Grim Fandango é também notável por ser a primeira aventura gráfica da Lucasarts desenvolvida inteiramente em 3D. Tal como nos Resident Evil clássicos, utiliza tank controls e ângulos de câmara fixos devido à presença de cenários pré-renderizados. As personagens são modelos poligonais, tal como alguns veículos com os quais interagimos. A tradicional interface point and click foi abandonada: não existe cursor, e a interacção é feita movendo Manny pelo ecrã com o direccional e usando os botões para agir sobre o cenário ou falar com personagens. Sabemos que um objecto é interactivo quando a cabeça de Manny se vira na sua direcção. Na minha opinião, esta decisão não foi feliz, pois a navegação pelos cenários torna-se algo difícil. Por vezes fiquei preso sem saber o que fazer, seja por caminhos pouco visíveis, seja por itens bem camuflados. Para além dos habituais puzzles que envolvem objectos recolhidos e diálogo com personagens, há também quebra-cabeças mais tradicionais, embora nem sempre seja claro o que o jogo espera de nós. Casos notórios desses foram o puzzle da máquina na floresta, ou de outro em que era necessário arrombar uma porta de segurança. A versão Remastered introduz controlos mais modernos que facilitam a exploração, e os botões do comando da PlayStation permitem interagir, observar, ou abrir e fechar o inventário, de onde podemos equipar e usar itens. Li que esta edição permite activar uma interface point and click, mas na versão PS4 não encontrei tal opção.

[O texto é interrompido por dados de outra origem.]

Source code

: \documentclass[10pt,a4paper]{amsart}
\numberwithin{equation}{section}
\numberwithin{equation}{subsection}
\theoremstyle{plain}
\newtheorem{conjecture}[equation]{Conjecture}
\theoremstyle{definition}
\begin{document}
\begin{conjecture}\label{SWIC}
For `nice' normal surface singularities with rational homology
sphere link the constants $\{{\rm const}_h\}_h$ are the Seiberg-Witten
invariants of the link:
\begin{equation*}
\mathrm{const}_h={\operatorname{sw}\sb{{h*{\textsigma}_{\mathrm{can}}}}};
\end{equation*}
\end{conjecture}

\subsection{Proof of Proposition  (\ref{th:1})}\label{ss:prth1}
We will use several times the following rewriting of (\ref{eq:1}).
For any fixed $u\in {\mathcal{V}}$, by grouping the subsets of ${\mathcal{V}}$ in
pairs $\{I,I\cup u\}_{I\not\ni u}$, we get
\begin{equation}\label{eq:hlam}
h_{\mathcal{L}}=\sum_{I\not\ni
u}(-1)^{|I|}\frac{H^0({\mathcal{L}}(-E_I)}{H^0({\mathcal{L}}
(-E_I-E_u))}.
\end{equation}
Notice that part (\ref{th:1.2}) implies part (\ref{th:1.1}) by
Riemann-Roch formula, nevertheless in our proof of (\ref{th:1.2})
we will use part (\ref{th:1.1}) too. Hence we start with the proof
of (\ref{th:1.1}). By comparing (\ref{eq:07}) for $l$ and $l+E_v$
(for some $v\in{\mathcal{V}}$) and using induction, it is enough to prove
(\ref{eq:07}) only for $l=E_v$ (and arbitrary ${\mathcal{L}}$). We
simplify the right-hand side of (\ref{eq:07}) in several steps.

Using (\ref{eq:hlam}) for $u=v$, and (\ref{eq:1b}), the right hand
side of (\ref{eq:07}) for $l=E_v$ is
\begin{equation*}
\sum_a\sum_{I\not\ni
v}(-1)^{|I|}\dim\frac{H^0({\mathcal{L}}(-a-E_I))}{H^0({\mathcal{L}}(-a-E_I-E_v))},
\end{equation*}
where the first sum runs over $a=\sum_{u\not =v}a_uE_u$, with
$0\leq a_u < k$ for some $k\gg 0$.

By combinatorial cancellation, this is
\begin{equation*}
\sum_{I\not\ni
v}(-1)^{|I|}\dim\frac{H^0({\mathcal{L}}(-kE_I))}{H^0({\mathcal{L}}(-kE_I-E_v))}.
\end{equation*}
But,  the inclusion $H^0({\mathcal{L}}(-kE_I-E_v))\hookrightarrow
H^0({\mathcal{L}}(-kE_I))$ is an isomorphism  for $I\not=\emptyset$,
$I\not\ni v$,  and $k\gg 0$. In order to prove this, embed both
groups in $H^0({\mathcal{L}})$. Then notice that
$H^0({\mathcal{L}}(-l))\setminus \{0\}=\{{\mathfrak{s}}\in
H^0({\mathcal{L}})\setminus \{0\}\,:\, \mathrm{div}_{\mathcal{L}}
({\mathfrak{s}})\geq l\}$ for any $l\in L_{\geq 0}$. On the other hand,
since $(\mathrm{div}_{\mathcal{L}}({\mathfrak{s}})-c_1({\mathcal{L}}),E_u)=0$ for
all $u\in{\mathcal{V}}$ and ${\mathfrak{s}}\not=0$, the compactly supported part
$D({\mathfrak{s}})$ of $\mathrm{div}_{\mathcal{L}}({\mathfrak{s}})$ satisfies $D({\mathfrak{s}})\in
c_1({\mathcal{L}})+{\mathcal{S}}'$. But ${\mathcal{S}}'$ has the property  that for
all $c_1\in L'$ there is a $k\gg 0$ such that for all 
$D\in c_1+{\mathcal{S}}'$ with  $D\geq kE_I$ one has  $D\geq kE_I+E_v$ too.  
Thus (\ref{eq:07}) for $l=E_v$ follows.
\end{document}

Se a jogabilidade envelheceu de forma desigual, a narrativa forte e as personagens carismáticas eclipsam essas falhas. O conceito é fascinante e o jogo está repleto de figuras memoráveis. Manny Calavera é, à primeira vista, apenas mais uma alma presa no limbo, a cumprir o seu tempo como agente de viagens na esperança de um dia seguir para “o outro lado”. No entanto, distingue-se pela humanidade que mantém mesmo na morte: uma mistura de virtudes e defeitos que o torna uma figura complexa. É capaz de genuína empatia, como demonstra na sua preocupação constante com o destino de Meche, mas também não hesita em recorrer a artimanhas e interesses próprios, chegando a explorar outras almas quando assume o comando do seu próspero casino. Entre a boa vontade e a conveniência, Manny move-se sempre numa zona cinzenta, algo muito próprio de narrativas com atmosfera noir. Ao seu lado temos Glottis, um enorme demónio criado pelos deuses com a única função de ser mecânico para a “agência de viagens” onde Manny trabalha. Rapidamente “desviado” para nos ajudar, Glottis é uma figura de bom humor contagiante, mas cuja incapacidade de exercer a função para a qual foi criado o leva a uma espiral depressiva que tenta disfarçar com tiradas cómicas.

Visualmente, o jogo tem uma identidade muito própria. As personagens, todas representadas como esqueletos, beneficiam de um design que ajudou a disfarçar a simplicidade dos modelos poligonais da época. Os cenários pré-renderizados evocam fortemente os anos 50, sobretudo nas zonas urbanas. Contudo, devido a esta técnica, as melhorias gráficas da versão Remastered são limitadas: notam-se texturas mais definidas nos modelos e melhorias de iluminação, mas os cenários mantêm-se inalterados. Isto obriga a jogar mantendo a proporção 4:3, com barras laterais, ou então com a imagem esticada para 16:9, solução que não recomendo. Já no campo sonoro, o voice acting é de excelente qualidade e a banda sonora, dominada por temas de jazz, encaixa perfeitamente na atmosfera noir que o jogo respira.
Em suma, Grim Fandango revelou-se mais uma excelente experiência, com uma narrativa envolvente e um elenco de personagens memoráveis. É verdade que sofreu com a transição do 2D para o 3D (algo muito comum na época) mas essas arestas acabam por ser irrelevantes quando tudo o resto é tão bem conseguido.